Pip 2020-12-05
I just did some cursory research on usage of URL constraints, and didn't find anything new.
Here's what I'm thinking so far.
Per pfmoore's thoughts on the behavior, each URL constraint should apply to all candidates, which means that, in practice, two URL constraints together should always fail, though the logic shouldn't be frontloaded. So, the Constraint object can build up a set of Link objects; the empty constraint has an empty set, and the __bool__ and __and__ methods behave accordingly. To check whether a Candidate satisfies the Link objects, every Link must be compared against the Candidate's source_link, and they all have to match.
As I was typing this up, some questions occurred to me:
- It looks like python_version constraints are not rejected by the same code that rejects URL constraints. Are they possible, and, if so, how do they act on their own? How do they act in conjunction with any given implementation of URL constraints?
- What happens when the requirement is already installed? Is it guaranteed that a LinkCandidate will be generated? What behavior does the AlreadyInstalledCandidate have? Are there any inconsistencies between this and requiring the URL directly? (I think I've noticed that URL requirements always reinstall, while requiring the bare name just succeeds, so the behavior I think it'll have should be acceptable.)
Okay, looking into the first, this looks a little gnarly. requires_python is evidently a Link field, which means it'll definitely be associated with Links, but it seems to me that the only sensible interpretation of it is to consider the Link to match all candidates if the Python version doesn't line up. The other option I see is to evaluate Links as they come in, which I'm really not sure how to do.

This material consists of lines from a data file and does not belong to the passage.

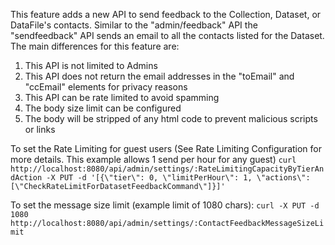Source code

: This feature adds a new API to send feedback to the Collection, Dataset, or DataFile's contacts.
Similar to the "admin/feedback" API the "sendfeedback" API sends an email to all the contacts listed for the Dataset. The main differences for this feature are:
1. This API is not limited to Admins
2. This API does not return the email addresses in the "toEmail" and "ccEmail" elements for privacy reasons
3. This API can be rate limited to avoid spamming
4. The body size limit can be configured
5. The body will be stripped of any html code to prevent malicious scripts or links

To set the Rate Limiting for guest users (See Rate Limiting Configuration for more details. This example allows 1 send per hour for any guest)
``curl http://localhost:8080/api/admin/settings/:RateLimitingCapacityByTierAndAction -X PUT -d '[{\"tier\": 0, \"limitPerHour\": 1, \"actions\": [\"CheckRateLimitForDatasetFeedbackCommand\"]}]'``

To set the message size limit (example limit of 1080 chars):
``curl -X PUT -d 1080 http://localhost:8080/api/admin/settings/:ContactFeedbackMessageSizeLimit``

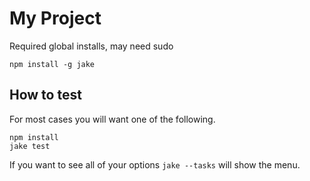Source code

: My Project
=========


Required global installs, may need sudo  

	npm install -g jake  
	
How to test
------------
For most cases you will want one of the following.

	npm install
	jake test
	
If you want to see all of your options `jake --tasks` will show the menu.
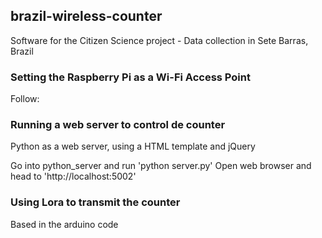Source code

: ## brazil-wireless-counter
Software for the Citizen Science project - Data collection in Sete Barras, Brazil

### Setting the Raspberry Pi as a Wi-Fi Access Point

Follow:

### Running a web server to control de counter

Python as a web server, using a HTML template and jQuery

Go into python_server and run 'python server.py'
Open web browser and head to 'http://localhost:5002'

### Using Lora to transmit the counter

Based in the arduino code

I'll need to figure out what the current implementation does for non-URL constraints/requirements, because it looks like it does treat them as I expected. I'm not sure if I need to do anything then... Okay, got it. There's logic that runs for constraints, which I'm not sure how it filters out non-satisfying Python version constraints, but experimentally, it does. That means only relevant constraints will be added, and I don't have to do any extra legwork on them once they show up.
Random bit of advice for anyone taking the same approach as me to figuring out how pip works: the attrs package has a bunch of versions, and no dependencies. I haven't touched dependencies-of-dependencies, or anything like that, yet. That's going to be a whole thing.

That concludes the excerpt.